Kimlik, subjektiflik özelliği gereği elbette devletten talep edilebilecek “politik bir hak” değil. Evrilmesini bir şans, bir kazanç olarak görüp kişinin kendisinin buna hazır olması gerekir. Ancak kimlik, eklektik parçalara bölmeden, çeşitli ulus ve etnik gruplarla birlikte yaşamaktan, kültürlerarası alışverişten elde edilen unsurlarla “eski” kimliğin harmanlanarak evrilmesi ve sürekli kendini yenilemesi durumunda siyasî bir boyut kazanacaktır. Çünkü bu, sağın işine gelmeyecektir.
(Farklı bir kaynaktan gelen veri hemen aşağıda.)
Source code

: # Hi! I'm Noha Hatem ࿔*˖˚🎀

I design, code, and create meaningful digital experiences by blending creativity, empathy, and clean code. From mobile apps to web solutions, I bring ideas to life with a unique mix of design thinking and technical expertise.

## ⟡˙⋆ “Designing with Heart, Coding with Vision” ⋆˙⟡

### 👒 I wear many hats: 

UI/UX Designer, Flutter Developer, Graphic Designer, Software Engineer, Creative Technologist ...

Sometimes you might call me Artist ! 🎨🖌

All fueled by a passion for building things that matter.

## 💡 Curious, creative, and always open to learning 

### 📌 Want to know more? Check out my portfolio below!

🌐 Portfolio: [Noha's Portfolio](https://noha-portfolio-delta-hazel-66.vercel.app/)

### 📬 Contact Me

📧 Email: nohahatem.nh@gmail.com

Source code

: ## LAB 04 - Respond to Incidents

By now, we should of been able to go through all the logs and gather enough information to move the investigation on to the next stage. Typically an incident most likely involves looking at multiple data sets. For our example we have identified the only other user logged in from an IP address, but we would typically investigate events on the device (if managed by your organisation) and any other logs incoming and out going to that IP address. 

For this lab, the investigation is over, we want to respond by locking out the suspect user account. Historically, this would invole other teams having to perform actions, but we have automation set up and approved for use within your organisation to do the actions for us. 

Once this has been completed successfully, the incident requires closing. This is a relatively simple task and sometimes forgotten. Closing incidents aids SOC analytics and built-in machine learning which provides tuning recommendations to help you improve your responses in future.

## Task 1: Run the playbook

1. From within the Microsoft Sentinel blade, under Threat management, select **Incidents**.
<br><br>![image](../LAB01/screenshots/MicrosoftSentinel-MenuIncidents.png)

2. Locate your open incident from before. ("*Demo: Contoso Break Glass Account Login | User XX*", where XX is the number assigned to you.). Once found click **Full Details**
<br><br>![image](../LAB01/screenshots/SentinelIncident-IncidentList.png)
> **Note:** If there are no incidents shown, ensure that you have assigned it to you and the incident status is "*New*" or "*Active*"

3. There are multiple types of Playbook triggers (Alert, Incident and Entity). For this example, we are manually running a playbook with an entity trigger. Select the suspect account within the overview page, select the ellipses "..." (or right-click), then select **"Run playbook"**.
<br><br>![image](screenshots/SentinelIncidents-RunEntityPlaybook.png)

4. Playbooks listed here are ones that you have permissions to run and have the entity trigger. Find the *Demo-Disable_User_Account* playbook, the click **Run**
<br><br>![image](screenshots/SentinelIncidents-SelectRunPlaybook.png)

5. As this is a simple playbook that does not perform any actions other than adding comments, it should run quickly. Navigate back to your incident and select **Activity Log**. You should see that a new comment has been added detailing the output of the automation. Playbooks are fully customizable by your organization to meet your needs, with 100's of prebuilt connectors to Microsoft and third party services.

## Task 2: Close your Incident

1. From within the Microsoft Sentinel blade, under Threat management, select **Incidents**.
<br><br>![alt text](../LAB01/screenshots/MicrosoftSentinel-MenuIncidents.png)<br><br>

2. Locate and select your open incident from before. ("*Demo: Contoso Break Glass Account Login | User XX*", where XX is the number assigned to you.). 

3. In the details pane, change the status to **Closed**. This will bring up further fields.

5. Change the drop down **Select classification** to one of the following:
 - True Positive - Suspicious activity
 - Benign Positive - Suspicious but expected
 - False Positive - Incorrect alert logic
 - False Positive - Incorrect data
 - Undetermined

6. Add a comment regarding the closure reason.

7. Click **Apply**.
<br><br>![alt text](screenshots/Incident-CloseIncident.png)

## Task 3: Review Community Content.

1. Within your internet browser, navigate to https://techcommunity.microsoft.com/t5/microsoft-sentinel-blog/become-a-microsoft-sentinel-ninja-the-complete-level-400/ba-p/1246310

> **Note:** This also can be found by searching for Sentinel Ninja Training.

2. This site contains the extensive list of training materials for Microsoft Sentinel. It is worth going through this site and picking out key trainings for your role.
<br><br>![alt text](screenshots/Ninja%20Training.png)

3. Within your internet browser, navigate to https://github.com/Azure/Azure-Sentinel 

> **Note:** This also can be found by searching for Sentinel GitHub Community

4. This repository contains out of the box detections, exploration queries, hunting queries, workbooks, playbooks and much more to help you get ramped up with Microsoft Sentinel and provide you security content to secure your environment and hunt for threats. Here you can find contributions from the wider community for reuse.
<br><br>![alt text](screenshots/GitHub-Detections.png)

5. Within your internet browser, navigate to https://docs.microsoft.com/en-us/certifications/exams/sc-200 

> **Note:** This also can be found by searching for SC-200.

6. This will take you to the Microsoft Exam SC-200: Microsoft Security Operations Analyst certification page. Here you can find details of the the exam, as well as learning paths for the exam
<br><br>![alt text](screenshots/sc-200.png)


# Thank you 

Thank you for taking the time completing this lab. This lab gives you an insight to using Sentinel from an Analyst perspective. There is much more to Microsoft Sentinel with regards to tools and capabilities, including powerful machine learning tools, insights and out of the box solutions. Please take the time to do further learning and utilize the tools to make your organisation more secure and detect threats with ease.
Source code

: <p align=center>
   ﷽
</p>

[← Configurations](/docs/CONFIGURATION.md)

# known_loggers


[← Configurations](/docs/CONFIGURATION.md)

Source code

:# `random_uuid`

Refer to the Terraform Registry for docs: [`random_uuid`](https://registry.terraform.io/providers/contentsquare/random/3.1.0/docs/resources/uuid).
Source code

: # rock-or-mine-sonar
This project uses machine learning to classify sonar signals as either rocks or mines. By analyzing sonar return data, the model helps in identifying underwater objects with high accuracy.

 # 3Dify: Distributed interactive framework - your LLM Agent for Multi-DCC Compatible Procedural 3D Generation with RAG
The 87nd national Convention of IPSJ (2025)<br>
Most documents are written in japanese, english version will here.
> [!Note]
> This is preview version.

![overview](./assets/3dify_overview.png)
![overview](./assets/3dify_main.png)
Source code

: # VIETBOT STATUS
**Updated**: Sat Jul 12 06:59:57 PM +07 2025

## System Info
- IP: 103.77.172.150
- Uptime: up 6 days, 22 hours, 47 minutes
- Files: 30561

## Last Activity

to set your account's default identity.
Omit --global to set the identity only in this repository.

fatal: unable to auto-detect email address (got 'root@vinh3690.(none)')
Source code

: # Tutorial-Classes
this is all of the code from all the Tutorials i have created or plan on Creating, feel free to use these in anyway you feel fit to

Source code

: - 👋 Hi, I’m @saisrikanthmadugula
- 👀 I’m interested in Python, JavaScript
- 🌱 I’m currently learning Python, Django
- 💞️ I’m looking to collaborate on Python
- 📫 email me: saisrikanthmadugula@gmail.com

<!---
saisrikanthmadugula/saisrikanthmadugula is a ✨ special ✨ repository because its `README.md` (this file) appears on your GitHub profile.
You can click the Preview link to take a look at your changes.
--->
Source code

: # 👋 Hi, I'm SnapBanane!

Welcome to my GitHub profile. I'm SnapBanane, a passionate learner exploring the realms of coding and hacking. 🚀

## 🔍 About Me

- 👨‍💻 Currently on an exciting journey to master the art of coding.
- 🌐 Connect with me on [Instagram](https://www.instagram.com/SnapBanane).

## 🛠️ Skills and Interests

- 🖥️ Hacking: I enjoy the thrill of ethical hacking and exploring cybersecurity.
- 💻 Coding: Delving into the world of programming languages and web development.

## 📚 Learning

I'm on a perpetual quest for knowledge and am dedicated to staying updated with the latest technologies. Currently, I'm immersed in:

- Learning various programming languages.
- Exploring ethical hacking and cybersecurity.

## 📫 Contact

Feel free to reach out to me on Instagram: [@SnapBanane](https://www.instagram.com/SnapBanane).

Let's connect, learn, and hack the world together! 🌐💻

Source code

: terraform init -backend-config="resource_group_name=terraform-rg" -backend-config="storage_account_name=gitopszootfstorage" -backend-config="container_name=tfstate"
Ulusal, coğrafî ve kültürel geçmişe dayalı “eski” kültürden vazgeçmek, “Alman olmak” anlamına gelmediği gibi kimliksiz, kişiliksiz bir varlık olmak anlamına da gelmiyor. Bunlar, aşırı sağın, mültecilerin ve göçmenlerin “Batı”nın kültürünü tehdit ettiğini iddia ederken kullandığı argümanlar. İsteyerek ya da istemeyerek aynı tuzağa düşüldüğü durumda, söz konusu siyasî boyut daha da büyük bir önem kazanacağa benziyor.